Saved data entries:
##########

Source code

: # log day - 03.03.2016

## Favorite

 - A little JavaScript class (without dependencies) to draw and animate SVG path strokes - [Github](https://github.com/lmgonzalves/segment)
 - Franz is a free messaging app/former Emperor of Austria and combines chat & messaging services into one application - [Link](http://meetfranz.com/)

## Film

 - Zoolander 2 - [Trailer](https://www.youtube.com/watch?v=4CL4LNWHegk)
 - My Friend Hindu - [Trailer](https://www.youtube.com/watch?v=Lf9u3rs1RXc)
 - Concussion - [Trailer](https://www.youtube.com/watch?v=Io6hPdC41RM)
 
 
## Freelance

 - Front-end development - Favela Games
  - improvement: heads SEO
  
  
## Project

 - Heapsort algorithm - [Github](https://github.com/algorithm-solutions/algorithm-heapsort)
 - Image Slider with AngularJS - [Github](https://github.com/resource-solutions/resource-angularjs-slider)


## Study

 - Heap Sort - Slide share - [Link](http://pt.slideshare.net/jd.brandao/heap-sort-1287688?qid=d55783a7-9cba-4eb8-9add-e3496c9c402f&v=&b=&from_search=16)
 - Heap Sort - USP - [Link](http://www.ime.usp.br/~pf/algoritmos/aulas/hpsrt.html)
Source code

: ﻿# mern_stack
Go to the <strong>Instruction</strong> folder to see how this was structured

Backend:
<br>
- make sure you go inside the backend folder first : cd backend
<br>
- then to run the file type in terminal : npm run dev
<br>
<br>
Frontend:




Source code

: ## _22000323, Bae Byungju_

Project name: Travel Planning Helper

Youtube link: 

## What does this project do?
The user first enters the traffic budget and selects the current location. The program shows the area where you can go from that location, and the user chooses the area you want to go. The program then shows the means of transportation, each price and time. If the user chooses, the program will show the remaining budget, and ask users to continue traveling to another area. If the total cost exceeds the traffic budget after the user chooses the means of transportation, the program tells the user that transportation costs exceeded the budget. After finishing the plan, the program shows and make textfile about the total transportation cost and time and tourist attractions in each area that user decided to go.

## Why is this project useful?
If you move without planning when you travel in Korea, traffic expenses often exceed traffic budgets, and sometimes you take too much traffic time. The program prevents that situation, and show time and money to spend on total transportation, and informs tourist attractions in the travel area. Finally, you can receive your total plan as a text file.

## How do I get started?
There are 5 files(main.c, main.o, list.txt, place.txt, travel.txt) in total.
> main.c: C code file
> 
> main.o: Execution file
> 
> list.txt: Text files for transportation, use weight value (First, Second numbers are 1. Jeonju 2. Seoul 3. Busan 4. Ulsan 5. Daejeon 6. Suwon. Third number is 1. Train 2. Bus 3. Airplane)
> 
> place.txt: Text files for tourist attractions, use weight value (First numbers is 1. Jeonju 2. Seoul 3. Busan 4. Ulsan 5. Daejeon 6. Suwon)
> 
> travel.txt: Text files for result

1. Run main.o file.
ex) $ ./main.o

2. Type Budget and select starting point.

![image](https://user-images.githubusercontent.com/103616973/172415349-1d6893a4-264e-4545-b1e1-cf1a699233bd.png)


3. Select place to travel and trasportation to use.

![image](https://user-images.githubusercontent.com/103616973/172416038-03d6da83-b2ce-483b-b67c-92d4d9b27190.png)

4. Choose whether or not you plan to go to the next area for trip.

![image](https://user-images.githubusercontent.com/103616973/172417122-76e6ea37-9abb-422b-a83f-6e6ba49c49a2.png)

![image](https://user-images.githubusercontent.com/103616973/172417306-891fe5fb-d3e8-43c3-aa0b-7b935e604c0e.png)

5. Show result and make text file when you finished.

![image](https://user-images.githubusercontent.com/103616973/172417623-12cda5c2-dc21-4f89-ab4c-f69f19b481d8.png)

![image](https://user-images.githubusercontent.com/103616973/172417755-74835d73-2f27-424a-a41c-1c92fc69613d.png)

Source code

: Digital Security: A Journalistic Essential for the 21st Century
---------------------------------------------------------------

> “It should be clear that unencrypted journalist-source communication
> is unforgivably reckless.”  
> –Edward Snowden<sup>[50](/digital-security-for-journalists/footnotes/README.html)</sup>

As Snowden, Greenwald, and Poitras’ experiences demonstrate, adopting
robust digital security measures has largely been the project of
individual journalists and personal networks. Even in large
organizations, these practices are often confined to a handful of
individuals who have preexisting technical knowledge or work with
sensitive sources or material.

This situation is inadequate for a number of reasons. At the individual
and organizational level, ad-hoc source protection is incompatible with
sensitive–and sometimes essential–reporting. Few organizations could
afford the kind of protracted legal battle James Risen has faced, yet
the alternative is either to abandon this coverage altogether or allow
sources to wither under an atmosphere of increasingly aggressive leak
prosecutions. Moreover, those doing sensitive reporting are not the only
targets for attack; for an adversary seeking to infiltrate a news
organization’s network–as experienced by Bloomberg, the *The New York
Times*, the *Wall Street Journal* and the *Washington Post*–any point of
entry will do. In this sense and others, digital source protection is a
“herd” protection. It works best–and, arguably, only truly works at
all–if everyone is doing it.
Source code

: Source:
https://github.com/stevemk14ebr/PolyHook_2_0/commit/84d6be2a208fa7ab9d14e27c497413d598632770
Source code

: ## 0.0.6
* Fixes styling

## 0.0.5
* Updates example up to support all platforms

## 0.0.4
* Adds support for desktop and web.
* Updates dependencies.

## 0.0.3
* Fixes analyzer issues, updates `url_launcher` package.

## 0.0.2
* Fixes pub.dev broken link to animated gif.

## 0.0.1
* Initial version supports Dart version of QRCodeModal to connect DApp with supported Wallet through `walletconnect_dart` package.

##########

TASK TO COMPLETE - The data above, all of it, needs to be output exactly as written.

COMPLETED TASK -
Source code

: # log day - 03.03.2016

## Favorite

 - A little JavaScript class (without dependencies) to draw and animate SVG path strokes - [Github](https://github.com/lmgonzalves/segment)
 - Franz is a free messaging app/former Emperor of Austria and combines chat & messaging services into one application - [Link](http://meetfranz.com/)

## Film

 - Zoolander 2 - [Trailer](https://www.youtube.com/watch?v=4CL4LNWHegk)
 - My Friend Hindu - [Trailer](https://www.youtube.com/watch?v=Lf9u3rs1RXc)
 - Concussion - [Trailer](https://www.youtube.com/watch?v=Io6hPdC41RM)
 
 
## Freelance

 - Front-end development - Favela Games
  - improvement: heads SEO
  
  
## Project

 - Heapsort algorithm - [Github](https://github.com/algorithm-solutions/algorithm-heapsort)
 - Image Slider with AngularJS - [Github](https://github.com/resource-solutions/resource-angularjs-slider)


## Study

 - Heap Sort - Slide share - [Link](http://pt.slideshare.net/jd.brandao/heap-sort-1287688?qid=d55783a7-9cba-4eb8-9add-e3496c9c402f&v=&b=&from_search=16)
 - Heap Sort - USP - [Link](http://www.ime.usp.br/~pf/algoritmos/aulas/hpsrt.html)
Source code

: ﻿# mern_stack
Go to the <strong>Instruction</strong> folder to see how this was structured

Backend:
<br>
- make sure you go inside the backend folder first : cd backend
<br>
- then to run the file type in terminal : npm run dev
<br>
<br>
Frontend:




Source code

: ## _22000323, Bae Byungju_

Project name: Travel Planning Helper

Youtube link: 

## What does this project do?
The user first enters the traffic budget and selects the current location. The program shows the area where you can go from that location, and the user chooses the area you want to go. The program then shows the means of transportation, each price and time. If the user chooses, the program will show the remaining budget, and ask users to continue traveling to another area. If the total cost exceeds the traffic budget after the user chooses the means of transportation, the program tells the user that transportation costs exceeded the budget. After finishing the plan, the program shows and make textfile about the total transportation cost and time and tourist attractions in each area that user decided to go.

## Why is this project useful?
If you move without planning when you travel in Korea, traffic expenses often exceed traffic budgets, and sometimes you take too much traffic time. The program prevents that situation, and show time and money to spend on total transportation, and informs tourist attractions in the travel area. Finally, you can receive your total plan as a text file.

## How do I get started?
There are 5 files(main.c, main.o, list.txt, place.txt, travel.txt) in total.
> main.c: C code file
> 
> main.o: Execution file
> 
> list.txt: Text files for transportation, use weight value (First, Second numbers are 1. Jeonju 2. Seoul 3. Busan 4. Ulsan 5. Daejeon 6. Suwon. Third number is 1. Train 2. Bus 3. Airplane)
> 
> place.txt: Text files for tourist attractions, use weight value (First numbers is 1. Jeonju 2. Seoul 3. Busan 4. Ulsan 5. Daejeon 6. Suwon)
> 
> travel.txt: Text files for result

1. Run main.o file.
ex) $ ./main.o

2. Type Budget and select starting point.

![image](https://user-images.githubusercontent.com/103616973/172415349-1d6893a4-264e-4545-b1e1-cf1a699233bd.png)


3. Select place to travel and trasportation to use.

![image](https://user-images.githubusercontent.com/103616973/172416038-03d6da83-b2ce-483b-b67c-92d4d9b27190.png)

4. Choose whether or not you plan to go to the next area for trip.

![image](https://user-images.githubusercontent.com/103616973/172417122-76e6ea37-9abb-422b-a83f-6e6ba49c49a2.png)

![image](https://user-images.githubusercontent.com/103616973/172417306-891fe5fb-d3e8-43c3-aa0b-7b935e604c0e.png)

5. Show result and make text file when you finished.

![image](https://user-images.githubusercontent.com/103616973/172417623-12cda5c2-dc21-4f89-ab4c-f69f19b481d8.png)

![image](https://user-images.githubusercontent.com/103616973/172417755-74835d73-2f27-424a-a41c-1c92fc69613d.png)

Source code

: Digital Security: A Journalistic Essential for the 21st Century
---------------------------------------------------------------

> “It should be clear that unencrypted journalist-source communication
> is unforgivably reckless.”  
> –Edward Snowden<sup>[50](/digital-security-for-journalists/footnotes/README.html)</sup>

As Snowden, Greenwald, and Poitras’ experiences demonstrate, adopting
robust digital security measures has largely been the project of
individual journalists and personal networks. Even in large
organizations, these practices are often confined to a handful of
individuals who have preexisting technical knowledge or work with
sensitive sources or material.

This situation is inadequate for a number of reasons. At the individual
and organizational level, ad-hoc source protection is incompatible with
sensitive–and sometimes essential–reporting. Few organizations could
afford the kind of protracted legal battle James Risen has faced, yet
the alternative is either to abandon this coverage altogether or allow
sources to wither under an atmosphere of increasingly aggressive leak
prosecutions. Moreover, those doing sensitive reporting are not the only
targets for attack; for an adversary seeking to infiltrate a news
organization’s network–as experienced by Bloomberg, the *The New York
Times*, the *Wall Street Journal* and the *Washington Post*–any point of
entry will do. In this sense and others, digital source protection is a
“herd” protection. It works best–and, arguably, only truly works at
all–if everyone is doing it.
Source code

: Source:
https://github.com/stevemk14ebr/PolyHook_2_0/commit/84d6be2a208fa7ab9d14e27c497413d598632770
Source code

: ## 0.0.6
* Fixes styling

## 0.0.5
* Updates example up to support all platforms

## 0.0.4
* Adds support for desktop and web.
* Updates dependencies.

## 0.0.3
* Fixes analyzer issues, updates `url_launcher` package.

## 0.0.2
* Fixes pub.dev broken link to animated gif.

## 0.0.1
* Initial version supports Dart version of QRCodeModal to connect DApp with supported Wallet through `walletconnect_dart` package.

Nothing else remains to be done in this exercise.